Int-Alg Linear Systems

Section 2.2 Linear Systems

For the rest of this chapter we’ll consider problems that can be solved using two or more linear equations simultaneously. To begin, think about the two equations in the next Investigation.

Investigation 2.2.1. Water Level.

When sailing upstream in a canal or a river that has rapids, ships must sometimes negotiate locks to raise them to a higher water level. Suppose your ship is in one of the lower locks, at an elevation of 20 feet. The next lock is at an elevation of 50 feet. Water begins to flow from the higher lock to the lower one, raising your level by 1 foot per minute, and simultaneously lowering the water level in the next lock by 1.5 feet per minute.

Fill in the table

$t$ (minutes)	Lower lock water level	Upper lock water level
$0$	$\hphantom{0000}$	$\hphantom{0000}$
$2$	$\hphantom{0000}$	$\hphantom{0000}$
$4$	$\hphantom{0000}$	$\hphantom{0000}$
$6$	$\hphantom{0000}$	$\hphantom{0000}$
$8$	$\hphantom{0000}$	$\hphantom{0000}$
$10$	$\hphantom{0000}$	$\hphantom{0000}$

Let $t$ stand for the number of minutes the water has been flowing.
1. Write an equation for $L\text{,}$ the water level in the lower lock after $t$ minues.
2. Write an equation for $U\text{,}$ the water level in the upper lock after $t$ minues.
Graph both your equations on the grid.

$grid$
When will the water level in the two locks be 10 feet apart?
When will the water level in the two locks be the same?
Write an equation you can use to verify your answer to part (5), and solve it.

Subsection 2.2.1 Systems of Equations

A biologist wants to know the average weights of two species of birds in a wildlife preserve.
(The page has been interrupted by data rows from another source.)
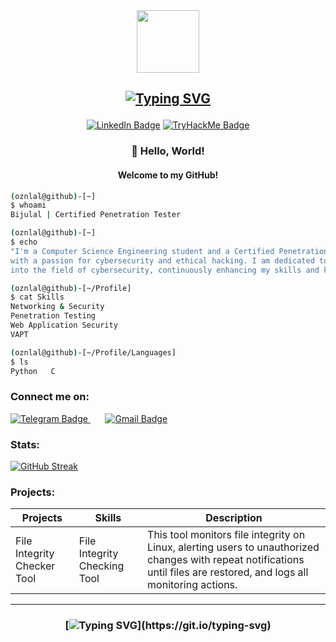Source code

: <div id="header" align="center">
  <img src="https://media.giphy.com/media/78XCFBGOlS6keY1Bil/giphy.gif" width="100"/>
</div>

<h2 align="center">

[![Typing SVG](https://readme-typing-svg.herokuapp.com?font=Times+Fatface&color=%23FF0000&size=40&center=true&vCenter=true&lines=Mr.E13v3N;BIJULAL+J+B)](https://git.io/typing-svg)
</h2>
<!-- About me -->
<p align="center">
<a href="https://www.linkedin.com/in/bijulaljb"><img src="https://img.shields.io/badge/LinkedIn-blue?style=for-the-badge&logo=linkedin&logoColor=white" alt="LinkedIn Badge"></a>
<a href="https://tryhackme.com/r/p/Mr.E13v3N"><img src="https://img.shields.io/badge/TryHackMe-212C42?style=for-the-badge&logo=tryhackme&logoColor=white" alt="TryHackMe Badge"></a>
</p>
<!--<p align="center"><img src="https://komarev.com/ghpvc/?username=oznlal&style=flat-square&color=blue" alt=""></p>--!>

<h3 align="center">👋 Hello, World!</h3>
<h4 align="center">Welcome to my GitHub!</h4>


```bash
(oznlal@github)-[~]
$ whoami
Bijulal | Certified Penetration Tester

(oznlal@github)-[~]
$ echo
"I'm a Computer Science Engineering student and a Certified Penetration Tester (CPT)
with a passion for cybersecurity and ethical hacking. I am dedicated to delving deeper
into the field of cybersecurity, continuously enhancing my skills and knowledge."

(oznlal@github)-[~/Profile]
$ cat Skills
Networking & Security
Penetration Testing
Web Application Security
VAPT

(oznlal@github)-[~/Profile/Languages]
$ ls
Python   C
```
### Connect me on:
  <a href="https://t.me/Mr-E13v3N">
    <img src="https://img.shields.io/badge/Telegram-blue?style=for-the-badge&logo=telegram&logoColor=white" alt="Telegram Badge">
  </a> &#8287;&#8287;&#8287;&#8287;&#8287;
  <a href="mailto:ozn.lal02@gmail.com">
    <img src="https://img.shields.io/badge/Gmail-black?style=for-the-badge&logo=gmail&logoColor=white" alt="Gmail Badge">
  </a>
  
### Stats:

[![GitHub Streak](http://github-readme-streak-stats.herokuapp.com?user=oznlal&theme=dark&background=000000)](https://git.io/streak-stats)

### Projects:

| Projects         | Skills              | Description                           |
|------------------|---------------------|---------------------------------------|
|  File Integrity Checker Tool  |   File Integrity Checking Tool     | This tool monitors file integrity on Linux, alerting users to unauthorized changes with repeat notifications until files are restored, and logs all monitoring actions. |
---
<h3 align="center">
  
[![Typing SVG](https://readme-typing-svg.herokuapp.com?font=Ubuntu&color=%230EAA20&vCenter=true&lines=Connection+terminated...)](https://git.io/typing-svg)
</h3>
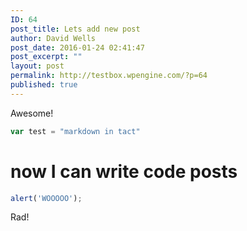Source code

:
 ```yaml
---
ID: 64
post_title: Lets add new post
author: David Wells
post_date: 2016-01-24 02:41:47
post_excerpt: ""
layout: post
permalink: http://testbox.wpengine.com/?p=64
published: true
---
```



Awesome!

```js
var test = "markdown in tact"
```


# now I can write code posts

```js
alert('WOOOOO');
```


Rad!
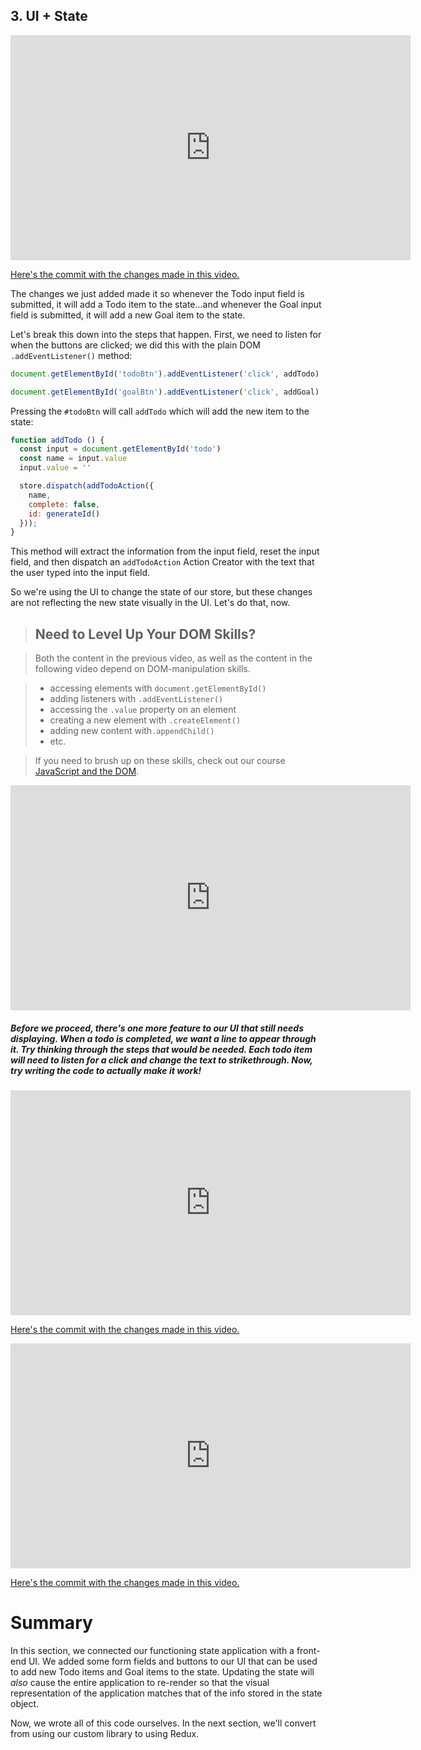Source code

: ## 3. UI + State

<iframe allowfullscreen="1" allow="accelerometer; autoplay; encrypted-media; gyroscope; picture-in-picture" title="YouTube video player" src="https://www.youtube.com/embed/b9HpVHhDvL4?showinfo=0&amp;rel=0&amp;autohide=1&amp;vq=hd720&amp;hl=en-us&amp;cc_load_policy=0&amp;enablejsapi=1&amp;origin=https%3A%2F%2Fclassroom.udacity.com&amp;widgetid=101" id="widget102" width="640" height="360" frameborder="0"></iframe>



[Here's the commit with the changes made in this video.](https://github.com/udacity/reactnd-redux-todos-goals/commit/707da3250f13adfef00fdbf032a563135cdf939a)



The changes we just added made it so whenever the Todo input field is  submitted, it will add a Todo item to the state...and whenever the Goal  input field is submitted, it will add a new Goal item to the state.

Let's break this down into the steps that happen. First, we need to  listen for when the buttons are clicked; we did this with the plain DOM `.addEventListener()` method:

```js
document.getElementById('todoBtn').addEventListener('click', addTodo)

document.getElementById('goalBtn').addEventListener('click', addGoal)
```

Pressing the `#todoBtn` will call `addTodo` which will add the new item to the state:

```js
function addTodo () {
  const input = document.getElementById('todo')
  const name = input.value
  input.value = ''

  store.dispatch(addTodoAction({
    name,
    complete: false,
    id: generateId()
  }));
}
```

This method will extract the information from the input field, reset the input field, and then dispatch an `addTodoAction` Action Creator with the text that the user typed into the input field.

So we're using the UI to change the state of our store, but these  changes are not reflecting the new state visually in the UI. Let's do  that, now.



> ## Need to Level Up Your DOM Skills?

> Both the content in the previous video, as well as the content in the following video depend on DOM-manipulation skills.

> - accessing elements with `document.getElementById()`
> - adding listeners with `.addEventListener()`
> - accessing the `.value` property on an element
> - creating a new element with `.createElement()`
> - adding new content with`.appendChild()`
> - etc.

> If you need to brush up on these skills, check out our course [JavaScript and the DOM](https://www.udacity.com/course/javascript-and-the-dom--ud117).



<iframe allowfullscreen="1" allow="accelerometer; autoplay; encrypted-media; gyroscope; picture-in-picture" title="YouTube video player" src="https://www.youtube.com/embed/p3PtYdpqSO0?showinfo=0&amp;rel=0&amp;autohide=1&amp;vq=hd720&amp;hl=en-us&amp;cc_load_policy=0&amp;enablejsapi=1&amp;origin=https%3A%2F%2Fclassroom.udacity.com&amp;widgetid=103" id="widget104" width="640" height="360" frameborder="0"></iframe>



##### Before we proceed, there's one more feature to our UI that still needs  displaying. When a todo is completed, we want a line to appear through  it. Try thinking through the steps that would be needed. Each todo item  will need to listen for a click and change the text to strikethrough.  Now, try writing the code to actually make it work!



<iframe allowfullscreen="1" allow="accelerometer; autoplay; encrypted-media; gyroscope; picture-in-picture" title="YouTube video player" src="https://www.youtube.com/embed/pJ7wu1rU680?showinfo=0&amp;rel=0&amp;autohide=1&amp;vq=hd720&amp;hl=en-us&amp;cc_load_policy=0&amp;enablejsapi=1&amp;origin=https%3A%2F%2Fclassroom.udacity.com&amp;widgetid=105" id="widget106" width="640" height="360" frameborder="0"></iframe>



[Here's the commit with the changes made in this video.](https://github.com/udacity/reactnd-redux-todos-goals/commit/4219bd4cc8649f9fa1db65b57eb332150ec10c3f)



<iframe allowfullscreen="1" allow="accelerometer; autoplay; encrypted-media; gyroscope; picture-in-picture" title="YouTube video player" src="https://www.youtube.com/embed/aFYwjb2RSbE?showinfo=0&amp;rel=0&amp;autohide=1&amp;vq=hd720&amp;hl=en-us&amp;cc_load_policy=0&amp;enablejsapi=1&amp;origin=https%3A%2F%2Fclassroom.udacity.com&amp;widgetid=107" id="widget108" width="640" height="360" frameborder="0"></iframe>



[Here's the commit with the changes made in this video.](https://github.com/udacity/reactnd-redux-todos-goals/commit/8b9fcbfa43d2fa8927e59fd2d0e61d6d0bb5737d)



# Summary

In this section, we connected our functioning state application with a front-end UI. We added some form fields and buttons to our UI that can  be used to add new Todo items and Goal items to the state. Updating the  state will *also* cause the entire application to re-render so  that the visual representation of the application matches that of the  info stored in the state object.

Now, we wrote all of this code ourselves. In the next section, we'll convert from using our custom library to using Redux.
She sets up a feeder whose platform is actually a scale and mounts a camera to monitor the feeder. She waits until the feeder is occupied only by members of the two species she is studying, robins and thrushes. Then she takes a picture, which records the number of each species on the scale and the total weight registered.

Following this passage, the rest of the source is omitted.